Méditerranée » Les 28'000 migrants morts ces dix dernières années en Méditerranée ne sont que les dernières victimes d’un drame humain interminable, qui hante nos civilisations depuis des millénaires. Dès l’Antiquité, les bannissements, exils forcés et autres exodes de masse n’ont cessé de se répéter, traumatisant des peuples entiers mais façonnant aussi profondément nos sociétés et nos cultures. L’historien et maître de conférences Mathieu Grenet, qui vient de publier, avec son confrère Guillaume Calafat, une remarquable étude sur les mobilités humaines de 1492 à 1750 en Méditerranée1, évoque pour nous ce passé méconnu de la migration.
L’année 1492, qui marque le début des temps modernes, renvoie en général à la découverte de l’Amérique. Mais c’est aussi l’année de l’expulsion des Juifs d’Espagne. Dans quel contexte cette migration forcée a-t-elle eu lieu?

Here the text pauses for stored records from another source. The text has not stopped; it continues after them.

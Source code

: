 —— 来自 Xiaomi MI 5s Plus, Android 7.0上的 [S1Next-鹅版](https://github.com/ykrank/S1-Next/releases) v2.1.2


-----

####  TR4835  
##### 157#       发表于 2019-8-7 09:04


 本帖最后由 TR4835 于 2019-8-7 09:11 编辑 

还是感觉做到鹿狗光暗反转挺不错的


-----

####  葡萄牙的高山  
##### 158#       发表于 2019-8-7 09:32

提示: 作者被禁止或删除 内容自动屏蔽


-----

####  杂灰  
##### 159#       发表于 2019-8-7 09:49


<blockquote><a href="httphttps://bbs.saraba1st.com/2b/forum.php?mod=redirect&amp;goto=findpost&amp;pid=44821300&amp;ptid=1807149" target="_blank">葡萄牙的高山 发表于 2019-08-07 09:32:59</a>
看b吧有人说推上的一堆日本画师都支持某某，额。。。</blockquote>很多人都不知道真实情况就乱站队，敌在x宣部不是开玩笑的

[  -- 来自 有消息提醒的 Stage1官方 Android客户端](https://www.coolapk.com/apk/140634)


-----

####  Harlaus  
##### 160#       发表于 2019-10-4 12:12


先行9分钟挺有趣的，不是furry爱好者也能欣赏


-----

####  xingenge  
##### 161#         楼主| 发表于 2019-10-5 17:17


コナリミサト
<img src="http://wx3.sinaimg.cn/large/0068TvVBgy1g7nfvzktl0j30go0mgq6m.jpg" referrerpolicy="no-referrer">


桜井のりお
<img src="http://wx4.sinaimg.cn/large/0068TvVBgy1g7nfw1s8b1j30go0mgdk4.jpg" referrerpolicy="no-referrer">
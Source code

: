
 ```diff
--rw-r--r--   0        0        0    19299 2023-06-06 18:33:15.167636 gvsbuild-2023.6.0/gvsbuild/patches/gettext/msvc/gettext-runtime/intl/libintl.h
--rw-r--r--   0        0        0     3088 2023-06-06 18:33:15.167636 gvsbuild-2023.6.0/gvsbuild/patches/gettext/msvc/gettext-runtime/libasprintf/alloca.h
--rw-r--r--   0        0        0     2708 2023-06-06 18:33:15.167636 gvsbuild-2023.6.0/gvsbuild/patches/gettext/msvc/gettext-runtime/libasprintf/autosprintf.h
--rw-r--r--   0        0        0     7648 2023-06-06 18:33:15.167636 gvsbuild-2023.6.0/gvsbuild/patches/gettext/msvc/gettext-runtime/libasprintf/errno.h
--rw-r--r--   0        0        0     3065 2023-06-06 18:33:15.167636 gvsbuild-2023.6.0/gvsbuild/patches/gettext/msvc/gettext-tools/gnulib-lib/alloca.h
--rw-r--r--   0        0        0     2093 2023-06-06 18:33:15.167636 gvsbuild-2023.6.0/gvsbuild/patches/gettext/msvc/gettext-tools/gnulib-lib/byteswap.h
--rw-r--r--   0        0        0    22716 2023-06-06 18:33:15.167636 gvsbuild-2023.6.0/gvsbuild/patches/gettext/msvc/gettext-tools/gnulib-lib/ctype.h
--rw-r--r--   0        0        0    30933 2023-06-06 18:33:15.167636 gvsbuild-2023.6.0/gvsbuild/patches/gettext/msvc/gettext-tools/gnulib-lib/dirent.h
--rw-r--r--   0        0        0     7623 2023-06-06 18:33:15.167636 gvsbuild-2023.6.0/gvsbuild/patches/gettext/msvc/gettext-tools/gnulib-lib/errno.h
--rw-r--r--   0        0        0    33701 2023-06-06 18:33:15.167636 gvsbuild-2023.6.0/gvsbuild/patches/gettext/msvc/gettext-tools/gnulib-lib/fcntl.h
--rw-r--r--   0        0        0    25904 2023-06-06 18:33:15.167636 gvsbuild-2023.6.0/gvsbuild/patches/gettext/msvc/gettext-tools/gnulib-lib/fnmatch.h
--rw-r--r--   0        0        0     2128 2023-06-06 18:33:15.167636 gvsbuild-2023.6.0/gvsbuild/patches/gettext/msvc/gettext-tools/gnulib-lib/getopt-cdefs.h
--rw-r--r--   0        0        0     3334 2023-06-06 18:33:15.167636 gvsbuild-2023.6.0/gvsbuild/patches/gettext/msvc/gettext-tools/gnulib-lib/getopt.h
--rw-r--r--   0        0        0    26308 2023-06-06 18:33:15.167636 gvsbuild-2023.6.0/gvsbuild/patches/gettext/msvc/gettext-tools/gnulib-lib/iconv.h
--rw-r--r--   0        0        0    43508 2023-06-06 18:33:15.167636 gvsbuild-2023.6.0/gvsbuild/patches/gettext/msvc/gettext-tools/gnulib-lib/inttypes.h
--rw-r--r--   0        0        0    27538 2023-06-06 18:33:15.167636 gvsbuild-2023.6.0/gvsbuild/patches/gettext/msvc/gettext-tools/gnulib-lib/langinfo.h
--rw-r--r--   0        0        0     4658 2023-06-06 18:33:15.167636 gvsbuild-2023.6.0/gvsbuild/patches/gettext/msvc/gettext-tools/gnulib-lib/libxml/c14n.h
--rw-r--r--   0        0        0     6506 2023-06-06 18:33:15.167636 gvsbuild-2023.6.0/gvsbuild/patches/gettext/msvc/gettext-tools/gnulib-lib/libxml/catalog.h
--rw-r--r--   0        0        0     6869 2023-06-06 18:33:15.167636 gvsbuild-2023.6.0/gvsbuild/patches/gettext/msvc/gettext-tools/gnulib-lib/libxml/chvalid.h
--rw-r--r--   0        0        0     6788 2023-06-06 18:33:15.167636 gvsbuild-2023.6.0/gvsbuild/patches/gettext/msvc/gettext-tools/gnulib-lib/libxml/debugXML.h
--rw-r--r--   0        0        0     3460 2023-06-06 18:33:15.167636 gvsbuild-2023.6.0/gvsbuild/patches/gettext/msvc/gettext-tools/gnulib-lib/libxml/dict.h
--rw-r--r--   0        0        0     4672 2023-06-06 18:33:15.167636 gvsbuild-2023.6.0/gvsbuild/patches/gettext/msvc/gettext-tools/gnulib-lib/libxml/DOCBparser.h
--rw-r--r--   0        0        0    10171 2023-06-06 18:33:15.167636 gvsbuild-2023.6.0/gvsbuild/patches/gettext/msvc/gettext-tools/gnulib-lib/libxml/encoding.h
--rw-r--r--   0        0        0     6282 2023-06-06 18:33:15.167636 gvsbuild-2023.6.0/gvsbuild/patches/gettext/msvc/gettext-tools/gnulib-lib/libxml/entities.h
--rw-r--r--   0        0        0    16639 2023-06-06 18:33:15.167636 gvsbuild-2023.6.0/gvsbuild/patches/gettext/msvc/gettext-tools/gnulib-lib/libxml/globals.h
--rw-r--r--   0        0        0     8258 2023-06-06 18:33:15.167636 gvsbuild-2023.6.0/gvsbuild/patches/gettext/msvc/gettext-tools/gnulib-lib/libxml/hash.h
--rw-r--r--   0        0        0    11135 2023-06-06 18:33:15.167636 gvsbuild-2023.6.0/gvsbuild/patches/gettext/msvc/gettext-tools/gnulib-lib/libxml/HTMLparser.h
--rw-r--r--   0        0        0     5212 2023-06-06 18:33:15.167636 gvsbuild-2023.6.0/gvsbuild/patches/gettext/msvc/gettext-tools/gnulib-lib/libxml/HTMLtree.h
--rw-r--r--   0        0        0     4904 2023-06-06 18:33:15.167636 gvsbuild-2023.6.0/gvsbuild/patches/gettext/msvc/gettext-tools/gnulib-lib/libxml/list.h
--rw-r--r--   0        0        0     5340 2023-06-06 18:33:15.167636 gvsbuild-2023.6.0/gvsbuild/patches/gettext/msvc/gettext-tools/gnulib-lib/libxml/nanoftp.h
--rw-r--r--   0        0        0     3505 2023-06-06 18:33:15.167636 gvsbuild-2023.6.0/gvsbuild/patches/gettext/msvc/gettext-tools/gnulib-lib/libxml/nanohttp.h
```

Mathieu Grenet: 1492 se trouve à la conjoncture de trois événements historiques. C’est, avec Christophe Colomb, l’ouverture vers les Amériques, un point de bascule vers un futur déploiement impérial et colonial. C’est aussi la fin de la conquête du dernier royaume musulman dans la péninsule hispanique, le royaume de Grenade: l’Espagne redevient alors entièrement chrétienne. C’est enfin l’expulsion d’environ 120'000 Juifs d’Espagne, décidée par les rois catholiques Isabelle de Castille et Ferdinand d’Aragon comme une manière d’unifier religieusement le royaume. Les quelque 200 000 Juifs convertis au christianisme, surnommés péjorativement «marranes» (porcs), sont bientôt visés. Ce processus est également répliqué avec les musulmans, d’abord forcés à se convertir (les «morisques»), puis expulsés en 1609.